Total global assets of the largest 500 reached $52.3 trillion at year-end 2013, a 12% rise from the year earlier, according to data from the latest Pensions & Investments money manager survey. Global institutional assets under management among the top 500 money managers reached $35.18 trillion as of Dec. 31, up 9% from 2012.
Strong equity markets, low volatility and an increased appetite from institutional investors for target-date funds and infrastructure assets, as well as a desire to diversify portfolios, drove AUM growth among the largest U.S. money managers in 2013.
“Equities had a home-run year,” said Zainul Ali, director and head of manager research, Americas, at Towers Watson & Co., Toronto, in a phone interview. “And when you combine that with low or managed volatility, it's not surprising that AUM increased.”
Mr. Ali added that, aside from bonds, most asset classes “did really well” in 2013.
“It was a good year for beta. And you're seeing flows in fixed income,” said Benjamin F. Phillips, a partner at Casey, Quirk & Associates LLC, Darien, Conn. “A lot of this is a story about beta.”

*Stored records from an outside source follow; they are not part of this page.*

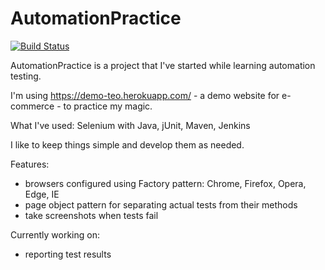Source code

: # AutomationPractice

[![Build Status](http://localhost:8080/job/chromeTests/badge/icon?style=flat-square&subject=chrome)](http://localhost:8080/job/chromeTests/)

AutomationPractice is a project that I've started while learning automation testing.

I'm using https://demo-teo.herokuapp.com/ - a demo website for e-commerce - to practice my magic.

What I've used: Selenium with Java, jUnit, Maven, Jenkins

I like to keep things simple and develop them as needed.

Features:
- browsers configured using Factory pattern: Chrome, Firefox, Opera, Edge, IE
- page object pattern for separating actual tests from their methods
- take screenshots when tests fail

Currently working on:
- reporting test results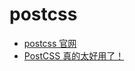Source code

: # postcss

- [postcss 官网](https://postcss.org/)
- [PostCSS 真的太好用了！](https://juejin.im/post/5c022f4a6fb9a049ca371684)
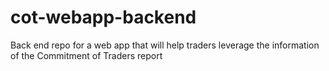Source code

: # cot-webapp-backend
 Back end repo for a web app that will help traders leverage the information of the Commitment of Traders report
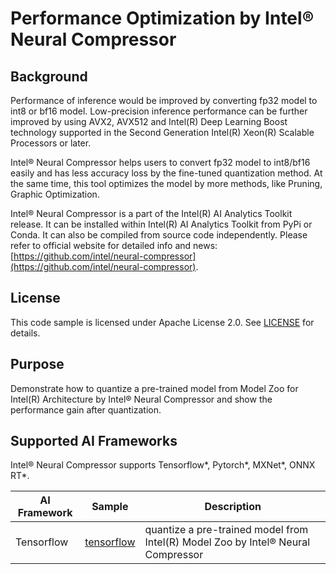 # Performance Optimization by Intel® Neural Compressor

## Background
Performance of inference would be improved by converting fp32 model to int8 or bf16 model. Low-precision inference performance can be further improved by using AVX2, AVX512 and Intel(R) Deep Learning Boost technology supported in the Second Generation Intel(R) Xeon(R) Scalable Processors or later.

Intel® Neural Compressor helps users to convert fp32 model to int8/bf16 easily and has less accuracy loss by the fine-tuned quantization method. At the same time, this tool optimizes the model by more methods, like Pruning, Graphic Optimization.

Intel® Neural Compressor is a part of the Intel(R) AI Analytics Toolkit release. It can be installed within Intel(R) AI Analytics Toolkit from PyPi or Conda. It can also be compiled from source code independently. Please refer to official website for detailed info and news: [https://github.com/intel/neural-compressor](https://github.com/intel/neural-compressor).

## License

This code sample is licensed under Apache License 2.0. See
[LICENSE](https://github.com/IntelAI/models/blob/master/LICENSE) for details.


## Purpose

Demonstrate how to quantize a pre-trained model from Model Zoo for Intel(R) Architecture by Intel® Neural Compressor and show the performance gain after quantization.

## Supported AI Frameworks

Intel® Neural Compressor supports Tensorflow*, Pytorch*, MXNet*, ONNX RT*.

| AI Framework | Sample| Description|
| --------- | ------------------------------------------------ | --|
| Tensorflow | [tensorflow](tensorflow) | quantize a pre-trained model from Intel(R) Model Zoo by Intel® Neural Compressor|



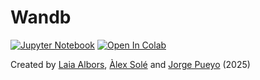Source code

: # Wandb

[![Jupyter Notebook](https://img.shields.io/badge/Jupyter-Notebook-green.svg)](./lab_wandb_todo.ipynb) [![Open In Colab](https://colab.research.google.com/assets/colab-badge.svg)](https://colab.research.google.com/github/telecombcn-dl/labs-all/blob/main/labs/wandb/lab_wandb_todo.ipynb)

Created by [Laia Albors](https://www.linkedin.com/in/laia-albors-zumel-837a35211), [Àlex Solé](https://www.linkedin.com/in/alex-sole-gomez/) and [Jorge Pueyo](https://www.linkedin.com/in/jorge-pueyo-morillo) (2025)
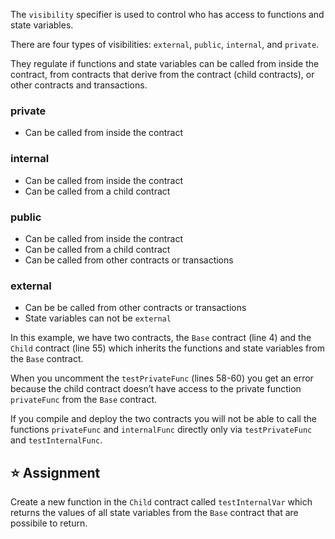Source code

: The `visibility` specifier is used to control who has access to functions and state variables.

There are four types of visibilities: `external`, `public`, `internal`, and `private`. 

They regulate if functions and state variables can be called from inside the contract, from contracts that derive from the contract (child contracts), or other contracts and transactions.

### private
- Can be called from inside the contract

### internal
- Can be called from inside the contract
- Can be called from a child contract

### public
- Can be called from inside the contract
- Can be called from a child contract
- Can be called from other contracts or transactions

### external
- Can be be called from other contracts or transactions
- State variables can not be `external`

In this example, we have two contracts, the `Base` contract (line 4) and the `Child` contract (line 55) which inherits the functions and state variables from the `Base` contract.

When you uncomment the `testPrivateFunc` (lines 58-60) you get an error because the child contract doesn’t have access to the private function `privateFunc` from the `Base` contract.

If you compile and deploy the two contracts you will not be able to call the functions `privateFunc` and `internalFunc` directly only via `testPrivateFunc` and `testInternalFunc`.

## ⭐️ Assignment
Create a new function in the `Child` contract called `testInternalVar` which returns the values of all state variables from the `Base` contract that are possibile to return.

Equity market returns were strong in 2013. The MSCI All-Country World index returned 27.4% for the year; the MSCI Europe Australasia Far East index returned 22.8% and the Russell 3000 rose 33% for the year. Fixed-income returns were not so helpful. The Barclays U.S. Aggregate Bond index returned -2% for the year and the Citi World Government Bond index return was -4.6%.